Another family of faith that has supported the Center is the Sharpe family. Until his death, Robert F. Sharpe, Sr., was one of the Center’s strongest supporters. A guru of planned giving, he raised money for institutions all over the country. When it came to the Center, however, the work was personal. Sharpe grew up poor in Tyronza, Arkansas. As a child, he developed pain in his abdomen and was found to be on the verge of death from acute appendicitis. The surgeon knew that Sharpe’s mother was poor, lacked health insurance, and could not pay for the surgery. Thirty years later, Sharpe had the hospital dig up his old bill, and he paid it.

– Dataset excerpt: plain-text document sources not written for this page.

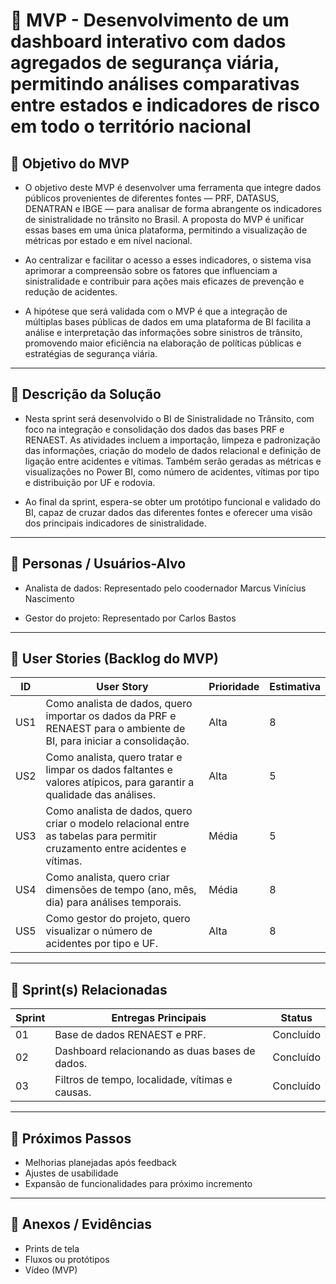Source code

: # 📌 MVP - Desenvolvimento de um dashboard interativo com dados agregados de segurança viária, permitindo análises comparativas entre estados e indicadores de risco em todo o território nacional

## 🎯 Objetivo do MVP
- O objetivo deste MVP é desenvolver uma ferramenta que integre dados públicos provenientes de diferentes fontes — PRF, DATASUS, DENATRAN e IBGE — para analisar de forma abrangente os indicadores de sinistralidade no trânsito no Brasil. A proposta do MVP é unificar essas bases em uma única plataforma, permitindo a visualização de métricas por estado e em nível nacional.

- Ao centralizar e facilitar o acesso a esses indicadores, o sistema visa aprimorar a compreensão sobre os fatores que influenciam a sinistralidade e contribuir para ações mais eficazes de prevenção e redução de acidentes.
  
- A hipótese que será validada com o MVP é que a integração de múltiplas bases públicas de dados em uma plataforma de BI facilita a análise e interpretação das informações sobre sinistros de trânsito, promovendo maior eficiência na elaboração de políticas públicas e estratégias de segurança viária. 

---

## 📝 Descrição da Solução
- Nesta sprint será desenvolvido o BI de Sinistralidade no Trânsito, com foco na integração e consolidação dos dados das bases PRF e RENAEST. As atividades incluem a importação, limpeza e padronização das informações, criação do modelo de dados relacional e definição de ligação entre acidentes e vítimas. Também serão geradas as métricas e visualizações no Power BI, como número de acidentes, vítimas por tipo e distribuição por UF e rodovia.

- Ao final da sprint, espera-se obter um protótipo funcional e validado do BI, capaz de cruzar dados das diferentes fontes e oferecer uma visão dos principais indicadores de sinistralidade.

---

## 👥 Personas / Usuários-Alvo
- Analista de dados: Representado pelo coodernador Marcus Vinícius Nascimento

- Gestor do projeto: Representado por Carlos Bastos 

---

## 🔑 User Stories (Backlog do MVP)
| ID  | User Story                                                                 | Prioridade | Estimativa |
|-----|-----------------------------------------------------------------------------|------------|------------|
| US1    | Como analista de dados, quero importar os dados da PRF e RENAEST para o ambiente de BI, para iniciar a consolidação.                                                                 | Alta          | 8 |
| US2    | Como analista, quero tratar e limpar os dados faltantes e valores atípicos, para garantir a qualidade das análises.                                              | Alta          | 5      |
| US3    | Como analista de dados, quero criar o modelo relacional entre as tabelas para permitir cruzamento entre acidentes e vítimas.  | Média         | 5     |
| US4    |  Como analista, quero criar dimensões de tempo (ano, mês, dia) para análises temporais.| Média| 8     |
| US5    | Como gestor do projeto, quero visualizar o número de acidentes por tipo e UF.| Alta          | 8  |                     

---

## 📅 Sprint(s) Relacionadas
| Sprint | Entregas Principais                          | Status   |
|--------|----------------------------------------------|----------|
| 01     | Base de dados RENAEST e PRF.                       | Concluído|
| 02     | Dashboard relacionando as duas bases de dados.     | Concluído |
| 03     | Filtros de tempo, localidade, vítimas e causas.    | Concluído |

---

## 🚀 Próximos Passos
- Melhorias planejadas após feedback  
- Ajustes de usabilidade  
- Expansão de funcionalidades para próximo incremento  

---

## 📂 Anexos / Evidências
- Prints de tela  
- Fluxos ou protótipos  
- Vídeo (MVP)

His experience moved Sharpe to join in fundraising for the Church Health Center. In addition, Sharpe and his wife made donations and established two Founders’ Circle endowments to honor family members. Others families have done the same. In the past few months, for instance, three families have made gifts of more than $100,000, in one case to honor themselves, their children and their grandchildren; in another to honor their parents’ anniversary; and in the third, to remember family members.

Because Morris specified that his purpose in establishing the Center was to call the church to task — to ask the Memphis community to take seriously what the gospel teaches about how the poor should be cared for — the Center does not seek funding from the government. Morris believes that the government has a significant role in addressing the problem of healthcare for the poor and uninsured, but that the Center’s role is different. Either the congregations and citizens of Memphis support the Center, or its doors will close. Morris believes that the community must stand up and say:

These are the issues in our community. We want to do something about it, and that really doesn’t have to do with what the federal government thinks or doesn’t think.

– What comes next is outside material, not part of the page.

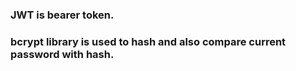 ### JWT is bearer token.

### bcrypt library is used to hash and also compare current password with hash.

What benefits do Morris and his associates reap? According to Morris:

I am driven in some way to be a helpful person, to use the skills that I have in the world to try to make it a better place. It’s easier for me to be involved in nurturing my own spirit while I am out doing something, and for me that “doing something” has to do with taking care of a person who is hurting, who is sick, who is in great need.

Morris views the Center as a sanctuary. That is what the faith and philanthropy of the individuals, families, foundations, businesses, physicians, nurses, and others who give their money, time, talents, and goods to the Church Health Center have built — a sanctuary for the bodies and spirits of their neighbors, and ultimately, themselves.